L’isolazionismo ambivalente di Trump si è manifestato con dichiarazioni caustiche pure nei confronti dell’Europa e della Nato, anche se il vicepresidente Pence si è affrettato a dichiarare l’Alleanza atlantica uno strumento irrinunciabile. Una svolta isolazionista più decisa è invece avvenuta sul fronte asiatico, dove Trump ha ritirato gli Usa dal trattato di libero scambio transpacifico «per proteggere i lavoratori americani». Se però gli Stati Uniti vogliono contenere l’egemonia cinese, devono sostenere i propri alleati in Asia, non indebolirli e inimicarseli.
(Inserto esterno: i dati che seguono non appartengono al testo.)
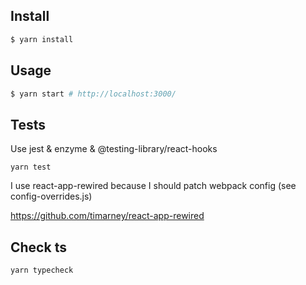 ## Install

```sh
$ yarn install
```

## Usage

```sh
$ yarn start # http://localhost:3000/
```

## Tests

Use jest & enzyme & @testing-library/react-hooks

```
yarn test
```

I use react-app-rewired because I should patch webpack config (see config-overrides.js)

https://github.com/timarney/react-app-rewired

## Check ts

```
yarn typecheck
```

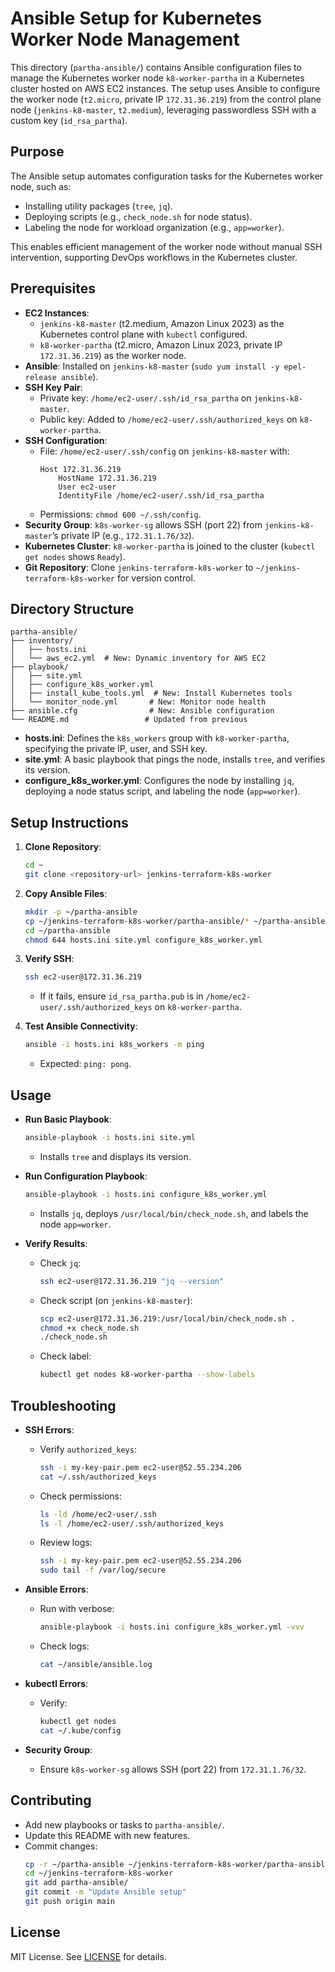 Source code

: # Ansible Setup for Kubernetes Worker Node Management

This directory (`partha-ansible/`) contains Ansible configuration files to manage the Kubernetes worker node `k8-worker-partha` in a Kubernetes cluster hosted on AWS EC2 instances. The setup uses Ansible to configure the worker node (`t2.micro`, private IP `172.31.36.219`) from the control plane node (`jenkins-k8-master`, `t2.medium`), leveraging passwordless SSH with a custom key (`id_rsa_partha`).

## Purpose
The Ansible setup automates configuration tasks for the Kubernetes worker node, such as:
- Installing utility packages (`tree`, `jq`).
- Deploying scripts (e.g., `check_node.sh` for node status).
- Labeling the node for workload organization (e.g., `app=worker`).

This enables efficient management of the worker node without manual SSH intervention, supporting DevOps workflows in the Kubernetes cluster.

## Prerequisites
- **EC2 Instances**:
  - `jenkins-k8-master` (t2.medium, Amazon Linux 2023) as the Kubernetes control plane with `kubectl` configured.
  - `k8-worker-partha` (t2.micro, Amazon Linux 2023, private IP `172.31.36.219`) as the worker node.
- **Ansible**: Installed on `jenkins-k8-master` (`sudo yum install -y epel-release ansible`).
- **SSH Key Pair**:
  - Private key: `/home/ec2-user/.ssh/id_rsa_partha` on `jenkins-k8-master`.
  - Public key: Added to `/home/ec2-user/.ssh/authorized_keys` on `k8-worker-partha`.
- **SSH Configuration**:
  - File: `/home/ec2-user/.ssh/config` on `jenkins-k8-master` with:
    ```
    Host 172.31.36.219
        HostName 172.31.36.219
        User ec2-user
        IdentityFile /home/ec2-user/.ssh/id_rsa_partha
    ```
  - Permissions: `chmod 600 ~/.ssh/config`.
- **Security Group**: `k8s-worker-sg` allows SSH (port 22) from `jenkins-k8-master`’s private IP (e.g., `172.31.1.76/32`).
- **Kubernetes Cluster**: `k8-worker-partha` is joined to the cluster (`kubectl get nodes` shows `Ready`).
- **Git Repository**: Clone `jenkins-terraform-k8s-worker` to `~/jenkins-terraform-k8s-worker` for version control.

## Directory Structure
```
partha-ansible/
├── inventory/
│   ├── hosts.ini
│   └── aws_ec2.yml  # New: Dynamic inventory for AWS EC2
├── playbook/
│   ├── site.yml
│   ├── configure_k8s_worker.yml
│   ├── install_kube_tools.yml  # New: Install Kubernetes tools
│   └── monitor_node.yml       # New: Monitor node health
├── ansible.cfg                # New: Ansible configuration
└── README.md                 # Updated from previous
```

- **hosts.ini**: Defines the `k8s_workers` group with `k8-worker-partha`, specifying the private IP, user, and SSH key.
- **site.yml**: A basic playbook that pings the node, installs `tree`, and verifies its version.
- **configure_k8s_worker.yml**: Configures the node by installing `jq`, deploying a node status script, and labeling the node (`app=worker`).

## Setup Instructions
1. **Clone Repository**:
   ```bash
   cd ~
   git clone <repository-url> jenkins-terraform-k8s-worker
   ```

2. **Copy Ansible Files**:
   ```bash
   mkdir -p ~/partha-ansible
   cp ~/jenkins-terraform-k8s-worker/partha-ansible/* ~/partha-ansible/
   cd ~/partha-ansible
   chmod 644 hosts.ini site.yml configure_k8s_worker.yml
   ```

3. **Verify SSH**:
   ```bash
   ssh ec2-user@172.31.36.219
   ```
   - If it fails, ensure `id_rsa_partha.pub` is in `/home/ec2-user/.ssh/authorized_keys` on `k8-worker-partha`.

4. **Test Ansible Connectivity**:
   ```bash
   ansible -i hosts.ini k8s_workers -m ping
   ```
   - Expected: `ping: pong`.

## Usage
- **Run Basic Playbook**:
  ```bash
  ansible-playbook -i hosts.ini site.yml
  ```
  - Installs `tree` and displays its version.

- **Run Configuration Playbook**:
  ```bash
  ansible-playbook -i hosts.ini configure_k8s_worker.yml
  ```
  - Installs `jq`, deploys `/usr/local/bin/check_node.sh`, and labels the node `app=worker`.

- **Verify Results**:
  - Check `jq`:
    ```bash
    ssh ec2-user@172.31.36.219 "jq --version"
    ```
  - Check script (on `jenkins-k8-master`):
    ```bash
    scp ec2-user@172.31.36.219:/usr/local/bin/check_node.sh .
    chmod +x check_node.sh
    ./check_node.sh
    ```
  - Check label:
    ```bash
    kubectl get nodes k8-worker-partha --show-labels
    ```

## Troubleshooting
- **SSH Errors**:
  - Verify `authorized_keys`:
    ```bash
    ssh -i my-key-pair.pem ec2-user@52.55.234.206
    cat ~/.ssh/authorized_keys
    ```
  - Check permissions:
    ```bash
    ls -ld /home/ec2-user/.ssh
    ls -l /home/ec2-user/.ssh/authorized_keys
    ```
  - Review logs:
    ```bash
    ssh -i my-key-pair.pem ec2-user@52.55.234.206
    sudo tail -f /var/log/secure
    ```

- **Ansible Errors**:
  - Run with verbose:
    ```bash
    ansible-playbook -i hosts.ini configure_k8s_worker.yml -vvv
    ```
  - Check logs:
    ```bash
    cat ~/ansible/ansible.log
    ```

- **kubectl Errors**:
  - Verify:
    ```bash
    kubectl get nodes
    cat ~/.kube/config
    ```

- **Security Group**:
  - Ensure `k8s-worker-sg` allows SSH (port 22) from `172.31.1.76/32`.

## Contributing
- Add new playbooks or tasks to `partha-ansible/`.
- Update this README with new features.
- Commit changes:
  ```bash
  cp -r ~/partha-ansible ~/jenkins-terraform-k8s-worker/partha-ansible
  cd ~/jenkins-terraform-k8s-worker
  git add partha-ansible/
  git commit -m "Update Ansible setup"
  git push origin main
  ```

## License
MIT License. See [LICENSE](LICENSE) for details.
Oltretutto, ogni volta che si impongono barriere al commercio, gli americani a basso reddito spendono di più per comprare beni prodotti spesso in Asia, mentre gli eventuali benefici sull’occupazione impiegheranno anni a manifestarsi perché cambiare i meccanismi di produzione globalizzati è complesso e costoso.
Trump ha il tempo per cambiare rotta, ma se non lo farà a breve ci attende un periodo di instabilità e incertezza che non gioverà a nessuno, neppure agli Stati Uniti.